KPR WOLSZTYNIAK – MEBLE WÓJCIK ELBLĄG 26:26 (12:13)

Wolsztyniak: Płóciniczak, Kapela, Rogoziński 3, Szutta 4, Wasilek 5, Kaczmarek 1, Głowacki, Pietruszka 1, Walkowiak, Raczkowiak 2, Podleśny, Chrapa 2, Nowak, Wajs 6, Horowski, Kuta 2.
Kary: Rogoziński 4min, Podleśny 6min (czerwona kartka), Chrapa 2min

Widzów: 420

Sędziowali: Filip Fahner, Łukasz Kubis – obaj Głogów.

Sobotnie spotkanie dostarczyło kibicom niesamowitych emocji. Mogliśmy oglądać piłkę ręczną na bardzo wysokim poziomie lecz nasi zawodnicy nie zdołali wygrać i musieli się podzielić punktem z przyjezdnymi.

Początek meczu dobrze rozpoczął Wolsztyniak, po bramkach Wasilka i Kuty mieliśmy wynik 2:0. Kolejne minuty do skromna 2-3 bramkowa przewaga naszej drużyny i wydawało się, że podopieczni Marcina Pietruszki kontrolują pierwszą część spotkania.

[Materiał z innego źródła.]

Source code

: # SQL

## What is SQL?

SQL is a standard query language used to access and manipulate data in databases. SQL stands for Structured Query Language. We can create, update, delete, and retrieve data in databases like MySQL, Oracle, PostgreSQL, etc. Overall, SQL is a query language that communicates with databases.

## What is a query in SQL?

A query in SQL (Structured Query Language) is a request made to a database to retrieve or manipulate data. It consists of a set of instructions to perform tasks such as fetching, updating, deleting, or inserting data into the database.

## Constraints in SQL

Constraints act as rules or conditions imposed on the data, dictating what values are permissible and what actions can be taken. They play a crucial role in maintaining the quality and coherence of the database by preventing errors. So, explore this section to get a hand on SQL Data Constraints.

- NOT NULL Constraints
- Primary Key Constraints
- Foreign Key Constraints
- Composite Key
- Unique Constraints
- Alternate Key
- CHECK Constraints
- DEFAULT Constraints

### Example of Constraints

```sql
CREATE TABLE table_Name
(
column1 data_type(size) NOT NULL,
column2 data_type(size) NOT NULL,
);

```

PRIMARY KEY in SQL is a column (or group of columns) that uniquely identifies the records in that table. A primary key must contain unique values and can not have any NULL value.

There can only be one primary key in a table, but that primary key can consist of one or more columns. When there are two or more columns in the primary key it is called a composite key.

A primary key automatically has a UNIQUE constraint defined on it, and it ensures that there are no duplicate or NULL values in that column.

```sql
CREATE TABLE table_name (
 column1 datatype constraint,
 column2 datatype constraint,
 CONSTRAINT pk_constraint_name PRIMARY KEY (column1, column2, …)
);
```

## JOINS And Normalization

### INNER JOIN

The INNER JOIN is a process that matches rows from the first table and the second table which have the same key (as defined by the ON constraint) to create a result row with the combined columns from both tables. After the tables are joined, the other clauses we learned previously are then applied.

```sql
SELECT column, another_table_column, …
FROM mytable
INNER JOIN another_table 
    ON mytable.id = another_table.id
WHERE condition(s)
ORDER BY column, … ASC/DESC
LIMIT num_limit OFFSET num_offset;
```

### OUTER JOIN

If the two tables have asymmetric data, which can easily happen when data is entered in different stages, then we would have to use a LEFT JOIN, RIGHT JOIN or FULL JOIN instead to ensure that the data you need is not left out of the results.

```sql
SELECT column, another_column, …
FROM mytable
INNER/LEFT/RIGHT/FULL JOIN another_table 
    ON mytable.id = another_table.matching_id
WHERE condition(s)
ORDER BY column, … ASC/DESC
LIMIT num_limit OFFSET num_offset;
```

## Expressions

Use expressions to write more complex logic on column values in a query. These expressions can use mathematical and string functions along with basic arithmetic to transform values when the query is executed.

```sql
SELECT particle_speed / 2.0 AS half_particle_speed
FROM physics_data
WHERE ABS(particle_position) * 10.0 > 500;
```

Gdy w 17 minucie Hubert Kaczmarek wykorzystał rzut karny zawodnicy gości przegrywali już różnicą 4 bramek (9:5) wówczas trener poprosił o czas. Po chwili przerwy elblążanie wzięli się ostro do pracy rzucając 6 bramek z rzędu i wyszli na prowadzenie 9:11. Nasi gracze zupełnie się pogubili, popełniali proste błędy w obronie jak i w ataku marnując stuprocentowe sytuacje. Zespoły do szatni schodzili z jednobramkową przewagą Elblaga.

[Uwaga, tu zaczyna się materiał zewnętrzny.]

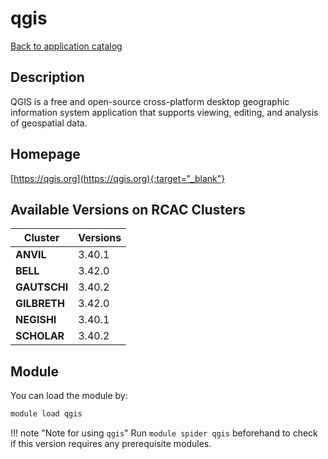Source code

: # qgis

[Back to application catalog](../app_catalog.md)

## Description

QGIS is a free and open-source cross-platform desktop geographic information system application that supports viewing, editing, and analysis of geospatial data.

## Homepage

[https://qgis.org](https://qgis.org){:target="_blank"}

## Available Versions on RCAC Clusters

|Cluster|Versions|
|---|---|
**ANVIL**|3.40.1
**BELL**|3.42.0
**GAUTSCHI**|3.40.2
**GILBRETH**|3.42.0
**NEGISHI**|3.40.1
**SCHOLAR**|3.40.2

## Module

You can load the module by:

```bash
module load qgis
```

!!! note "Note for using `qgis`"
    Run `module spider qgis` beforehand to check if this version requires any prerequisite modules.

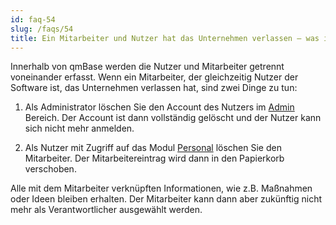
 ```yaml
---
id: faq-54
slug: /faqs/54
title: Ein Mitarbeiter und Nutzer hat das Unternehmen verlassen – was ist zu tun
---
```

Innerhalb von qmBase werden die Nutzer und Mitarbeiter getrennt voneinander erfasst. Wenn ein Mitarbeiter, der gleichzeitig Nutzer der Software ist, das Unternehmen verlassen hat, sind zwei Dinge zu tun:

1.  Als Administrator löschen Sie den Account des Nutzers im [Admin](https://support.qmbase.com/Account/findworkspace?returnUrl=//admin/users) Bereich. Der Account ist dann vollständig gelöscht und der Nutzer kann sich nicht mehr anmelden.

2.  Als Nutzer mit Zugriff auf das Modul [Personal](https://support.qmbase.com/Account/findworkspace?returnUrl=//employees) löschen Sie den Mitarbeiter. Der Mitarbeitereintrag wird dann in den Papierkorb verschoben.

Alle mit dem Mitarbeiter verknüpften Informationen, wie z.B. Maßnahmen oder Ideen bleiben erhalten. Der Mitarbeiter kann dann aber zukünftig nicht mehr als Verantwortlicher ausgewählt werden.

Przerwa bardzo dobrze podziała na nasz zespół, który rewelacyjnie rozpoczął drugie 30 minut. Po wykorzystanym rzucie karnym gości nasi zawodnicy odrobili straty i wyszli na prowadzenie 19:14!. Siedem bramek z rzędu i rewelacyjna gra naszego bramkarza podbudowała drużynę i kibiców, ale przyjezdni nie poddawali się. Marcin Malewski rzucając trzy bramki dla swojej drużyny (7 w całym meczu) zniwelował naszą przewagą do 3 bramek. W 44 minucie znów mieliśmy pokaz bezsilności naszej drużyny, Elbląg zdobył 4 bramki pod rząd a wcześniej wspominany Malicki doprowadził do remisu 21:21. Następne minuty to spora dawka emocji i nerwów. W międzyczasie Krystian Kuta doznał kontuzji podudzia a Patryka Szuttę dopadł skurcz, który uniemożliwił mu występ do końca meczu. Na siedem minut przed końcem Wolsztyniak prowadził dwoma bramkami lecz goście nie odpuszczali i w 59 minucie wyszli na jednobramkową przewagę. Remis w ostatniej minucie uratował Maciej Wajs.

Mecz pełen emocji z falami dobrej gry Wolsztyniaka jak i Elbląga i choć kibice czuli niedosyt to podział punktów w tym spotkaniu był chyba najsprawiedliwszy.